[Dataset entries]
────────

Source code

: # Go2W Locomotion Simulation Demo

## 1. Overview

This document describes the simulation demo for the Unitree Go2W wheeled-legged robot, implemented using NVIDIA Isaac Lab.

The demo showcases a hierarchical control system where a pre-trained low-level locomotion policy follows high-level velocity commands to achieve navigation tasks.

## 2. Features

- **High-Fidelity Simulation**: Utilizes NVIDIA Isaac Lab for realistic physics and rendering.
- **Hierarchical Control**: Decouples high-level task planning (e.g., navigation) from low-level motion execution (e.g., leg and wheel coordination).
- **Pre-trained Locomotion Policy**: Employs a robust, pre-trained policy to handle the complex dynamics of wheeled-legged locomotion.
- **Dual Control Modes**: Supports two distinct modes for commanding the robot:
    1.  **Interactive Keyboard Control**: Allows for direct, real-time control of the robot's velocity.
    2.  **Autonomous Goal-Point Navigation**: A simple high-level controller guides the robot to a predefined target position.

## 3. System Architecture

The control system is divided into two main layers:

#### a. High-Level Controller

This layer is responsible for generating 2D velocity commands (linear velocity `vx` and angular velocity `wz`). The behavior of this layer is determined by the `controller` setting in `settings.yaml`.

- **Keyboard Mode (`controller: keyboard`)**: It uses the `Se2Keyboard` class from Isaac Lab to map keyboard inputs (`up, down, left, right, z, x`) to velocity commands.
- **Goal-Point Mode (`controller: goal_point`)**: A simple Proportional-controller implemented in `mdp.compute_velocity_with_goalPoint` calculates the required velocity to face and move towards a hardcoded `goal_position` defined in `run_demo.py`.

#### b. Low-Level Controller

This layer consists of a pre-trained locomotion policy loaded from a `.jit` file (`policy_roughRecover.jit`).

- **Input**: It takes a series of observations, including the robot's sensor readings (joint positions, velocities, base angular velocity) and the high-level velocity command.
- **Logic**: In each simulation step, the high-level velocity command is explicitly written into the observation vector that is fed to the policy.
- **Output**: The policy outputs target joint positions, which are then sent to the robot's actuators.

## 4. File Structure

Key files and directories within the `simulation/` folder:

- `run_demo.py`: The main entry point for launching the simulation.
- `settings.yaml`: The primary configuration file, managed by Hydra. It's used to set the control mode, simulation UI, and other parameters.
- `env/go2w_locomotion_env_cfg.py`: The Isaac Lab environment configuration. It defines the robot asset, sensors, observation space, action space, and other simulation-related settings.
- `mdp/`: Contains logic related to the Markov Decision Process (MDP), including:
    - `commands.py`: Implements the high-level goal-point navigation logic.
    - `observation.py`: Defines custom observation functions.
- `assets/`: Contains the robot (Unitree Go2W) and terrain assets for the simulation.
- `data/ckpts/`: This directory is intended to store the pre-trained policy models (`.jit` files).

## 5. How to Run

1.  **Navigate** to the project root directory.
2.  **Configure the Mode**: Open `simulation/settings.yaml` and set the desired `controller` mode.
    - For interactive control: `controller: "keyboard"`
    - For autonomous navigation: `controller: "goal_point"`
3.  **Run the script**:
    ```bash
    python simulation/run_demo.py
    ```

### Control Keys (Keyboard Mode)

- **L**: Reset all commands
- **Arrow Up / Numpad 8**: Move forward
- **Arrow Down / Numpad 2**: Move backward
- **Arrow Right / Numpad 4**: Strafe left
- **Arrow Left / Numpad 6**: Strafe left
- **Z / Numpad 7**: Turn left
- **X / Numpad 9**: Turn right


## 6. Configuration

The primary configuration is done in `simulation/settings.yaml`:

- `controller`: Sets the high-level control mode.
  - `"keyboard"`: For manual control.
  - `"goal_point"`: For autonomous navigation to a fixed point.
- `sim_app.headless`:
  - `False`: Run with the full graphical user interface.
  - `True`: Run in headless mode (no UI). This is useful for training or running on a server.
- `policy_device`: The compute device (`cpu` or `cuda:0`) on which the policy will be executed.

────────

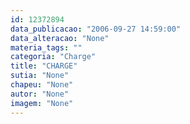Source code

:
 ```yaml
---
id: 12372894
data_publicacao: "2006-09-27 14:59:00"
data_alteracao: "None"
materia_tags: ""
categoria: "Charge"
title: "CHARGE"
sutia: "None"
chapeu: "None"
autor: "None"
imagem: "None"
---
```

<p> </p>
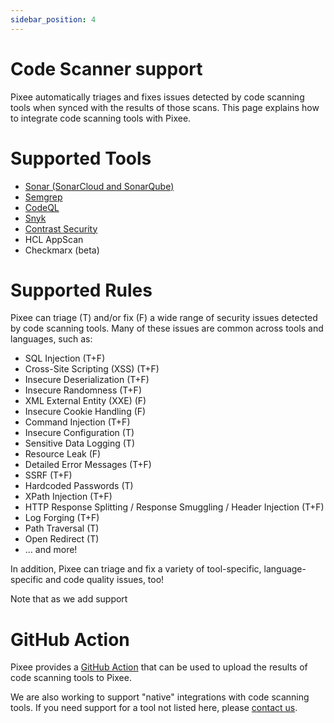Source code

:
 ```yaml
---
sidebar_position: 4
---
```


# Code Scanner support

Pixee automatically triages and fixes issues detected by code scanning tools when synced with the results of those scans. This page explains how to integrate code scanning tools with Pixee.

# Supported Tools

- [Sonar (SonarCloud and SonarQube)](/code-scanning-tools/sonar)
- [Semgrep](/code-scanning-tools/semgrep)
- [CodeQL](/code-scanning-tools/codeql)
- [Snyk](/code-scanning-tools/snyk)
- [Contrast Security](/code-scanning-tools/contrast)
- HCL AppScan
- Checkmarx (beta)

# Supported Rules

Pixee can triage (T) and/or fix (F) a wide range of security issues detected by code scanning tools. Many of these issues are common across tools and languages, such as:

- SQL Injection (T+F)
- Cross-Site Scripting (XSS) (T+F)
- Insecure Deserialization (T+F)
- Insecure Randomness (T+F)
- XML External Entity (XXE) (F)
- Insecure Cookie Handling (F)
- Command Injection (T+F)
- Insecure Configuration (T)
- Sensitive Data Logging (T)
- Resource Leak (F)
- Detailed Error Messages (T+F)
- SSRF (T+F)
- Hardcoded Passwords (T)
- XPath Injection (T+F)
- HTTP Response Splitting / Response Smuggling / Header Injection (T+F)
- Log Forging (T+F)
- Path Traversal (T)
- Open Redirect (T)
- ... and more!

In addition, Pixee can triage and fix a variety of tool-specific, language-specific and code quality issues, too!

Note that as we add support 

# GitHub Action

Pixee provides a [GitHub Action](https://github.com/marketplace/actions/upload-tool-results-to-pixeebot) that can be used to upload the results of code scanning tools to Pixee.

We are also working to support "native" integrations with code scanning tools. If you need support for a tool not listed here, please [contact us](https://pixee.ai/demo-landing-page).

────────

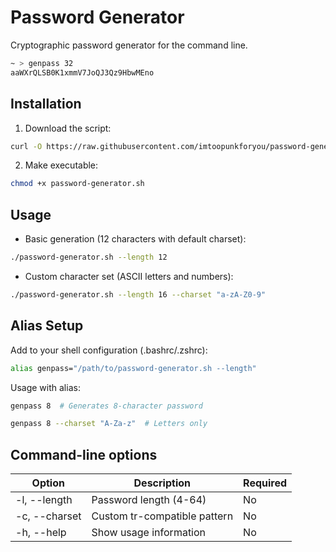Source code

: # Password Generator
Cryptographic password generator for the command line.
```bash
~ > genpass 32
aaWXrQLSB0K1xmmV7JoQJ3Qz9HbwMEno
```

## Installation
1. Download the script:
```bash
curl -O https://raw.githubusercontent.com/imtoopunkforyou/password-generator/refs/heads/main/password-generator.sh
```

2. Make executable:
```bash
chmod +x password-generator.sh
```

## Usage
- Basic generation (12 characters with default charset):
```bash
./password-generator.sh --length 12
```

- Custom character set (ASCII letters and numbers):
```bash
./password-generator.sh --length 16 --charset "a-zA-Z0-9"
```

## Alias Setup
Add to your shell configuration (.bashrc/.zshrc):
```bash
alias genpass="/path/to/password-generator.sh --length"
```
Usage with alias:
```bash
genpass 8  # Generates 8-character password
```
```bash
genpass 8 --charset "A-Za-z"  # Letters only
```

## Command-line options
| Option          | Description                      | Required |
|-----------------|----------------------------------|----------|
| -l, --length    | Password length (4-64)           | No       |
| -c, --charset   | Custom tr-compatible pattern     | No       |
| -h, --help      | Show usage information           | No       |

────────

From the line holding "- **Z / Numpad 7**: Turn left" to the line holding "a fixed point.", inclusive, restate each line above exactly as written.

- **Z / Numpad 7**: Turn left
- **X / Numpad 9**: Turn right


## 6. Configuration

The primary configuration is done in `simulation/settings.yaml`:

- `controller`: Sets the high-level control mode.
  - `"keyboard"`: For manual control.
  - `"goal_point"`: For autonomous navigation to a fixed point.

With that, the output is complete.